歴史性と非合理なデザイン

駐車場で苦労しているドライバーを見てふと思った。

priuscockpit.jpg車のハンドル(ステアリングホイール)は、車輪の向きとハンドルの向きが一致する自転車やバイクのそれとは異なる。ハンドルを右に回すと、車輪は左に切れたりしては論外だが、ハンドルの回転角は通常車輪の回転角の20倍ぐらいになるだろう(ハンドルを2回転ぐらいで、車輪の角度は45°程度)。だからハンドルがまっすぐになっていても、車輪は切られていることもあり、初心者がまごつくもとになる。もともとは、重たい車の車輪を腕力で方向を変えるのは難しく、ネジ式で動かす機構となっていたのだと思う。今なら、電動ハンドルだから、自転車やバイクのように、ハンドルと車輪の向きを対応させることも無理ではなく、初めて運転する人にわかりやすいハンドルも作れると思う。
そうはならないのは、やはり既に普及し、慣れてしまったものにとらわれているのだろう。

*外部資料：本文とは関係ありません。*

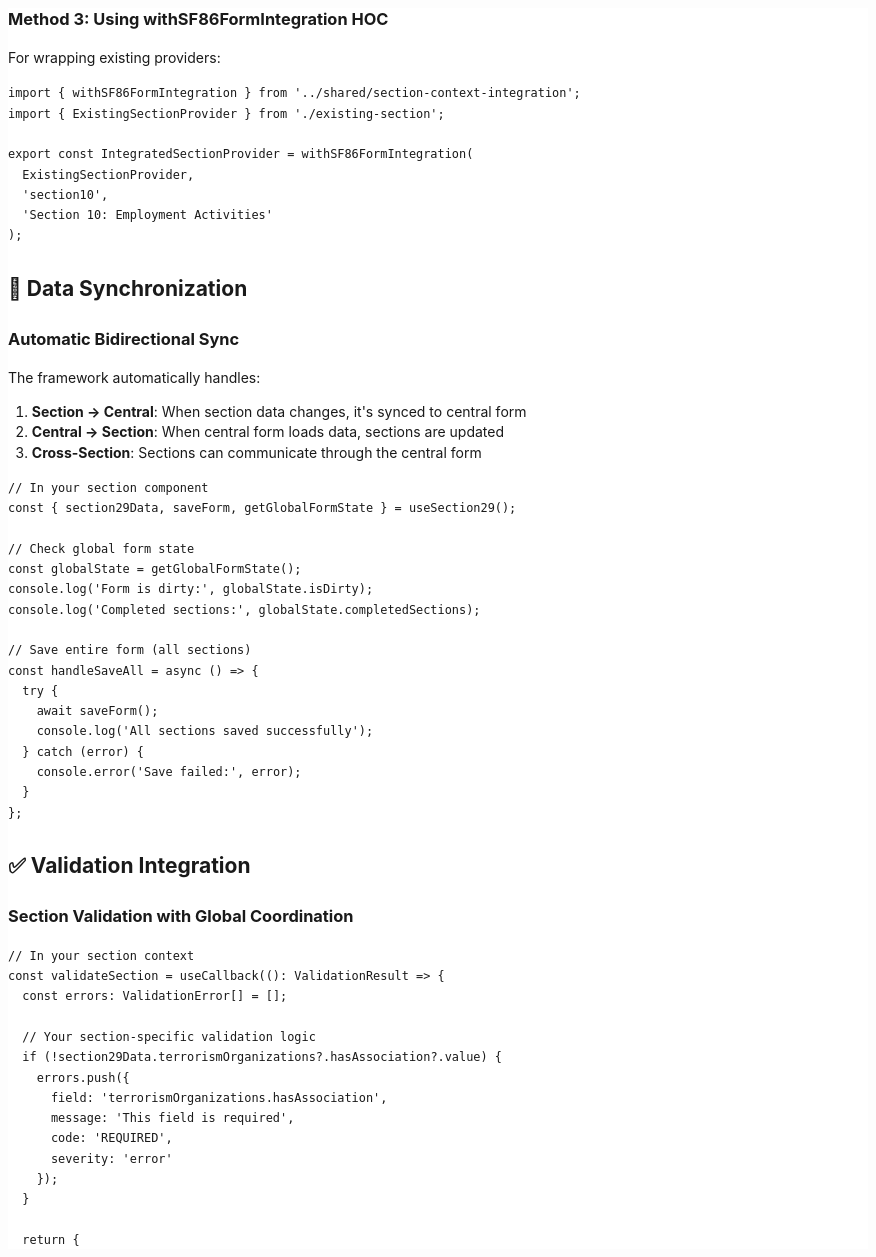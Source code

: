 ### Method 3: Using withSF86FormIntegration HOC

For wrapping existing providers:

```tsx
import { withSF86FormIntegration } from '../shared/section-context-integration';
import { ExistingSectionProvider } from './existing-section';

export const IntegratedSectionProvider = withSF86FormIntegration(
  ExistingSectionProvider,
  'section10',
  'Section 10: Employment Activities'
);
```

## 🔄 Data Synchronization

### Automatic Bidirectional Sync

The framework automatically handles:

1. **Section → Central**: When section data changes, it's synced to central form
2. **Central → Section**: When central form loads data, sections are updated
3. **Cross-Section**: Sections can communicate through the central form

```tsx
// In your section component
const { section29Data, saveForm, getGlobalFormState } = useSection29();

// Check global form state
const globalState = getGlobalFormState();
console.log('Form is dirty:', globalState.isDirty);
console.log('Completed sections:', globalState.completedSections);

// Save entire form (all sections)
const handleSaveAll = async () => {
  try {
    await saveForm();
    console.log('All sections saved successfully');
  } catch (error) {
    console.error('Save failed:', error);
  }
};
```

## ✅ Validation Integration

### Section Validation with Global Coordination

```tsx
// In your section context
const validateSection = useCallback((): ValidationResult => {
  const errors: ValidationError[] = [];
  
  // Your section-specific validation logic
  if (!section29Data.terrorismOrganizations?.hasAssociation?.value) {
    errors.push({
      field: 'terrorismOrganizations.hasAssociation',
      message: 'This field is required',
      code: 'REQUIRED',
      severity: 'error'
    });
  }
  
  return {
```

lettera34m.jpgタイプライターのキー配列は左上からQWERTY・・・と並んでいる。何故この並びになっているのかいろんな説があるようだ。

フォントフェイスの面積が小さい文字は相対的に力が弱い指で叩くようにしたとか、
高速でタイプしたとき活字のロッドがジャムらないように、連続して出現する率の高い文字を打ちにくいように配置したとか。

今の技術では、力加減の調整やロッドのジャム防止など簡単、というより今は活字をタイプするプリンタがそもそもないから、最も指を動かしやすい配列にしたほうが効率が良く、そういうデザインのキーボードもあるらしい。しかし、QWERTYで慣れてしまった人にとっては、キー配列を覚えなおすなどとても面倒。ある研究では、もし効率的配列にするとタイプスピードは3割ぐらい向上が見込まれるという。しかし「3割程度の向上効果では再訓練コストに見合わない」とも。

bio_codon.gif遺伝学の勃興期には多くの数学者が遺伝研究に携わったと言われている。メンデルの法則はきれいな数学的構造を示しているし、いろんな遺伝にかかる知見が得られるようになると、タンパク質をコードするとかアミノ酸を指定するといったメカニズムの解明に数学が寄与すると考えられた。ところが、まだ、化学的実態がわからない段階での数学者の予想(たとえばコドンとアミノ酸の対応とか)は外れることが多かったという。間違いの背景には「自然がそんな無駄なことをするはずはない」という信念があったと考えられているそうだ。

最近の生物学の知見では、神経ネットワークははじめは至る所につながるように生成され、それが不要なものを間引くという戦略で完成するのだそうだ。無駄なように見えて、それが良いらしい。また、生物進化とは、冷房と暖房を同時に動かすような世界だと、ドーキンスが言っていたと思う(際限のない軍拡競争の謂)。
自然がそんな無駄なことをするはずはないというのは間違いだと気付かれてきたようだ。


われわれはいろんなところで歴史を引きずっているわけだ。